Records to process:
▬▬▬▬▬▬▬▬▬▬

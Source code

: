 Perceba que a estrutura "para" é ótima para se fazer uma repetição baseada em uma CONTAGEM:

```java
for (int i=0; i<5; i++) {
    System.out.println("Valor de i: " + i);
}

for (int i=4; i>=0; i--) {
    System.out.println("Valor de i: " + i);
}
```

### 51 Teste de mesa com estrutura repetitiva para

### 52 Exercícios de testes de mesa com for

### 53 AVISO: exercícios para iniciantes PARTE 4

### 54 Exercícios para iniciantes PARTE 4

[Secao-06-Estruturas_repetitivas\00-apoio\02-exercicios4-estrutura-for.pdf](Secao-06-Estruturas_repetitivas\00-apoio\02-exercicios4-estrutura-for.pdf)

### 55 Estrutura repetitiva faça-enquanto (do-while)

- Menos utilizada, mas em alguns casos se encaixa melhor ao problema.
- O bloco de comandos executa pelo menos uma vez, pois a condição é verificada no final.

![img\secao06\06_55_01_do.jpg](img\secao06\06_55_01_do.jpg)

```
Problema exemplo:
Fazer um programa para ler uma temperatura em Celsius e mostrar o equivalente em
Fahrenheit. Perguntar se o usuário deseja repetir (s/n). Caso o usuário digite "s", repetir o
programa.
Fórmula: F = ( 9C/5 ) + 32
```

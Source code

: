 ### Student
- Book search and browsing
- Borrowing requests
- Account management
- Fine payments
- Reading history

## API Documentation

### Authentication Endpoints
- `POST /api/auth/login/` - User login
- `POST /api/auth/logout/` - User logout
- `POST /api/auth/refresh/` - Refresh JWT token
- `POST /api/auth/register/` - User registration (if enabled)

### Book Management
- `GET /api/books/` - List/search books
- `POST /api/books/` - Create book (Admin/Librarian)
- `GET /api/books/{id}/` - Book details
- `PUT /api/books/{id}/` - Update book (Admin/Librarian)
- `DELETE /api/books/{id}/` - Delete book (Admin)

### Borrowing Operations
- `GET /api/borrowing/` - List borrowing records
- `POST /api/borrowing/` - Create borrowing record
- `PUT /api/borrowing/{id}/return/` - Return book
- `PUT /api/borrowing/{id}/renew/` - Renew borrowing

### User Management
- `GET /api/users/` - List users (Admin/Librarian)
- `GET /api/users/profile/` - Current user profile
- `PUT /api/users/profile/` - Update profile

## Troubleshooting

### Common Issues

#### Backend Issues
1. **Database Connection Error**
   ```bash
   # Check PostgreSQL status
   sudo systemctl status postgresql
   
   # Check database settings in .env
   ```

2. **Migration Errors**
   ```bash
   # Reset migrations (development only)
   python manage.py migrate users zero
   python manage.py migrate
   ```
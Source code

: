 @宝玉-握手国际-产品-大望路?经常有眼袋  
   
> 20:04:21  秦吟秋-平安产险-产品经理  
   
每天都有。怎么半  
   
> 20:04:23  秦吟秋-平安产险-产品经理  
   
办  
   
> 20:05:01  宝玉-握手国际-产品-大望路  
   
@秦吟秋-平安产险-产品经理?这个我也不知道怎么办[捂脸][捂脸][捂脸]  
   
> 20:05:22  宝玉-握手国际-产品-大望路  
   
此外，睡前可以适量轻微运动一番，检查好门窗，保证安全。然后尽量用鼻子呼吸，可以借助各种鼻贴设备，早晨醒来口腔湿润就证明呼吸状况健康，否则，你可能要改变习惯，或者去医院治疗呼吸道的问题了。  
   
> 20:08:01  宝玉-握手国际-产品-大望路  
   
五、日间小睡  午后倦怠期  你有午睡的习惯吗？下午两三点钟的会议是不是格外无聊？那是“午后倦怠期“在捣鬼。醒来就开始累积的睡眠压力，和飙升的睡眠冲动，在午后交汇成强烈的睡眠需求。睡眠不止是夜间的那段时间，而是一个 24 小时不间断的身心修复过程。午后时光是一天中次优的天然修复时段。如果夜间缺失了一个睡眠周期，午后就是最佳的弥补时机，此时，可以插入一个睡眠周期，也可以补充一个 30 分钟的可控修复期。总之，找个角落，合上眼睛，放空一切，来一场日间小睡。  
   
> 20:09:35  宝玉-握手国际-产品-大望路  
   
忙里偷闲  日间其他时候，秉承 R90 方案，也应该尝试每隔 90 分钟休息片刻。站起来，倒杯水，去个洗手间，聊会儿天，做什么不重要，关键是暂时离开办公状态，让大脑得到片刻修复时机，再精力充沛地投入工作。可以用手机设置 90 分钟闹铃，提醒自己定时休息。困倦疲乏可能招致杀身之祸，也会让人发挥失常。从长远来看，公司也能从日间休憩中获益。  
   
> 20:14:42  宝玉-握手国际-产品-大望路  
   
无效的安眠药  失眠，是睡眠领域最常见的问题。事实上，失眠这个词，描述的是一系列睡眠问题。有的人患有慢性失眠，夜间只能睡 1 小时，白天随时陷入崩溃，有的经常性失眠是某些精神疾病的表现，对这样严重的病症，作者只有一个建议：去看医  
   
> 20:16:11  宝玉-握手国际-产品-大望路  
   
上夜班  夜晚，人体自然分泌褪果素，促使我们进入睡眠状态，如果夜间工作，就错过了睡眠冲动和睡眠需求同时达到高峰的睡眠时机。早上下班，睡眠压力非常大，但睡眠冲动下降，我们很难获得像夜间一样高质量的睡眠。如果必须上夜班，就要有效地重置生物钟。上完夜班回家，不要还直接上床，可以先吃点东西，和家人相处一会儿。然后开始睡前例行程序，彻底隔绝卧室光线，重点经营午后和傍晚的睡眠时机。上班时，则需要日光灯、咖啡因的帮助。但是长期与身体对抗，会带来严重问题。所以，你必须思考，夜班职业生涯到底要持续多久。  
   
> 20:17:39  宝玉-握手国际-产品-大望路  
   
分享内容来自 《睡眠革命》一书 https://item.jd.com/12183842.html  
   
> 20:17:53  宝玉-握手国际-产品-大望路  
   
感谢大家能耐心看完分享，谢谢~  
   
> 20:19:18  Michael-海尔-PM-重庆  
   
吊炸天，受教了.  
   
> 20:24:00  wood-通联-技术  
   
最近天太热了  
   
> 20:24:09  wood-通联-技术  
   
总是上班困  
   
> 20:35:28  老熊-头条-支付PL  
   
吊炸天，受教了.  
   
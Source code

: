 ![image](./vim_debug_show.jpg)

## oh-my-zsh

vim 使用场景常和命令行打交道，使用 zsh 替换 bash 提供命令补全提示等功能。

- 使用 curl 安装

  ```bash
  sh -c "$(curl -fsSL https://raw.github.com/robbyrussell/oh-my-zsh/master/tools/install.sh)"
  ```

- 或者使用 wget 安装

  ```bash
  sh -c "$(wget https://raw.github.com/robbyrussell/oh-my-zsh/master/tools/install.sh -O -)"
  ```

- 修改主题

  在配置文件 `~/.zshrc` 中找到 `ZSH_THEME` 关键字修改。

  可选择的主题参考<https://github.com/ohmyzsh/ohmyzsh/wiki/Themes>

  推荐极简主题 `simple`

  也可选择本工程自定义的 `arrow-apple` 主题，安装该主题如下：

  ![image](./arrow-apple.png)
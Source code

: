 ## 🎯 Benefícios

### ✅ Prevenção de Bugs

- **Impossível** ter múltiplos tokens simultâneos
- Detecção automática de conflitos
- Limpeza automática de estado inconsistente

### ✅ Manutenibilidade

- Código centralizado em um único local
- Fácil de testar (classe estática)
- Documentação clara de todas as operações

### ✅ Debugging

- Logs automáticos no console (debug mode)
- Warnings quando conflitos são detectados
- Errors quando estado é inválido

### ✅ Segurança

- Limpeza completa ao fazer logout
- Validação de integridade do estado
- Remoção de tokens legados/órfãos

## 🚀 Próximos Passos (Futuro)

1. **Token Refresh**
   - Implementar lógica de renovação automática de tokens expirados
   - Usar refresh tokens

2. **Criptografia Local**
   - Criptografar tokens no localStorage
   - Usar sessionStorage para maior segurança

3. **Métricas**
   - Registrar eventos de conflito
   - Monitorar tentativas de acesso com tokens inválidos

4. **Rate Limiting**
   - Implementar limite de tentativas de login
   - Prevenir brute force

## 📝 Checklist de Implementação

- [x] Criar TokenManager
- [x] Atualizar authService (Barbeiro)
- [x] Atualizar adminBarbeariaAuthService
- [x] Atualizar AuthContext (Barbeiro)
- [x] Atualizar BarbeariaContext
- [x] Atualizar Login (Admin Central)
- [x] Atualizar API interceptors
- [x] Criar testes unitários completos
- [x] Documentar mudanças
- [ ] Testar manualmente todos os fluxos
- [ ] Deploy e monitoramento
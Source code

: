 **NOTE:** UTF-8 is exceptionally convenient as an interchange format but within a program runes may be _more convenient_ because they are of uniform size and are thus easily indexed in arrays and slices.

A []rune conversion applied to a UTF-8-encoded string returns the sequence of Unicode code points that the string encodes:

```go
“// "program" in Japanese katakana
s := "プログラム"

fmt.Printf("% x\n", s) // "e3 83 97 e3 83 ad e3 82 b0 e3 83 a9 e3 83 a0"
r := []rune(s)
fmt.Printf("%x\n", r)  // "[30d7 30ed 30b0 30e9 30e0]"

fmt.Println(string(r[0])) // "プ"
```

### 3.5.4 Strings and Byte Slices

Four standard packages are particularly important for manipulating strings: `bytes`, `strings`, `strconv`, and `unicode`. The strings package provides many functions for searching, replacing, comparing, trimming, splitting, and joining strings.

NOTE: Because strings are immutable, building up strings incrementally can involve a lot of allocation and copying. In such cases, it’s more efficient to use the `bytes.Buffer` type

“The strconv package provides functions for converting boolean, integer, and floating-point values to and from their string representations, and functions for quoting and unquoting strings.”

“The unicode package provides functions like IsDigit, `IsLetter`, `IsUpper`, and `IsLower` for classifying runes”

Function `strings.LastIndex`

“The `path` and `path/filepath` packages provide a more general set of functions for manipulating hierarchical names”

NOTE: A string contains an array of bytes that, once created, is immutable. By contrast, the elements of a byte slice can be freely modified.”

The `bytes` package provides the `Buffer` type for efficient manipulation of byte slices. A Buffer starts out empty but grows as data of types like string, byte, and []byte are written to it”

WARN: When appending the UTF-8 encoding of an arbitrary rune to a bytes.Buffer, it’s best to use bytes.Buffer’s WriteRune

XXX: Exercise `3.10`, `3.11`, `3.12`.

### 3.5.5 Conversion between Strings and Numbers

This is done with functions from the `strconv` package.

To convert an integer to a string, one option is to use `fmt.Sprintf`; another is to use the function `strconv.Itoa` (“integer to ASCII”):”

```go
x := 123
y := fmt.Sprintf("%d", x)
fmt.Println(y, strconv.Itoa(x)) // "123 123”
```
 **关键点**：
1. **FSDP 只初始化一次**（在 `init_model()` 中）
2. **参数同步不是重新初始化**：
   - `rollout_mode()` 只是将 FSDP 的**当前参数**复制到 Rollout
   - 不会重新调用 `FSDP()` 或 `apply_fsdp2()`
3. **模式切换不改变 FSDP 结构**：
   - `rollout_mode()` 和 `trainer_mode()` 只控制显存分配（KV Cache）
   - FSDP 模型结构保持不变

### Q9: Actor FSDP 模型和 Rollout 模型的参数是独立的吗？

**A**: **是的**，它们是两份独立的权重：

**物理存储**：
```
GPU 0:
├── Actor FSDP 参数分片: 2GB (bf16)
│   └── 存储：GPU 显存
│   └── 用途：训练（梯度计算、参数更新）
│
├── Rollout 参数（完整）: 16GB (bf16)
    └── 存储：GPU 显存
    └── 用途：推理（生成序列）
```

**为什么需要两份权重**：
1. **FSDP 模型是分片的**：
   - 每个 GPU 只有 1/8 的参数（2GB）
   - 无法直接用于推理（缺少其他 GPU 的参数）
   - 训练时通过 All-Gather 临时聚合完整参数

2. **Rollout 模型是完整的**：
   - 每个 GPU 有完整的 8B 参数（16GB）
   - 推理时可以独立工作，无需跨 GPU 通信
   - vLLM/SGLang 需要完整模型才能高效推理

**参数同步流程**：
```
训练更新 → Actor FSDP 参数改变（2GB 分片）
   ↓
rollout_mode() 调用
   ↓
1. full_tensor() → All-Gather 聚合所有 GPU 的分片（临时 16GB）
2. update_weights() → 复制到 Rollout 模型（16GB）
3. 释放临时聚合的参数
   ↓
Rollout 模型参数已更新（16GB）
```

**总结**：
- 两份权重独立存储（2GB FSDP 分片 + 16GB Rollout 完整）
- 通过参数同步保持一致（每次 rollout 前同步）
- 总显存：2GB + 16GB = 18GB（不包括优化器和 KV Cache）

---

▬▬▬▬▬▬▬▬▬▬

Action item: Copy the lines above exactly, from the very first through the one containing "- Return book", and include no other line.

Output:
Source code

: Perceba que a estrutura "para" é ótima para se fazer uma repetição baseada em uma CONTAGEM:

```java
for (int i=0; i<5; i++) {
    System.out.println("Valor de i: " + i);
}

for (int i=4; i>=0; i--) {
    System.out.println("Valor de i: " + i);
}
```

### 51 Teste de mesa com estrutura repetitiva para

### 52 Exercícios de testes de mesa com for

### 53 AVISO: exercícios para iniciantes PARTE 4

### 54 Exercícios para iniciantes PARTE 4

[Secao-06-Estruturas_repetitivas\00-apoio\02-exercicios4-estrutura-for.pdf](Secao-06-Estruturas_repetitivas\00-apoio\02-exercicios4-estrutura-for.pdf)

### 55 Estrutura repetitiva faça-enquanto (do-while)

- Menos utilizada, mas em alguns casos se encaixa melhor ao problema.
- O bloco de comandos executa pelo menos uma vez, pois a condição é verificada no final.

![img\secao06\06_55_01_do.jpg](img\secao06\06_55_01_do.jpg)

```
Problema exemplo:
Fazer um programa para ler uma temperatura em Celsius e mostrar o equivalente em
Fahrenheit. Perguntar se o usuário deseja repetir (s/n). Caso o usuário digite "s", repetir o
programa.
Fórmula: F = ( 9C/5 ) + 32
```

Source code

: ### Student
- Book search and browsing
- Borrowing requests
- Account management
- Fine payments
- Reading history

## API Documentation

### Authentication Endpoints
- `POST /api/auth/login/` - User login
- `POST /api/auth/logout/` - User logout
- `POST /api/auth/refresh/` - Refresh JWT token
- `POST /api/auth/register/` - User registration (if enabled)

### Book Management
- `GET /api/books/` - List/search books
- `POST /api/books/` - Create book (Admin/Librarian)
- `GET /api/books/{id}/` - Book details
- `PUT /api/books/{id}/` - Update book (Admin/Librarian)
- `DELETE /api/books/{id}/` - Delete book (Admin)

### Borrowing Operations
- `GET /api/borrowing/` - List borrowing records
- `POST /api/borrowing/` - Create borrowing record
- `PUT /api/borrowing/{id}/return/` - Return book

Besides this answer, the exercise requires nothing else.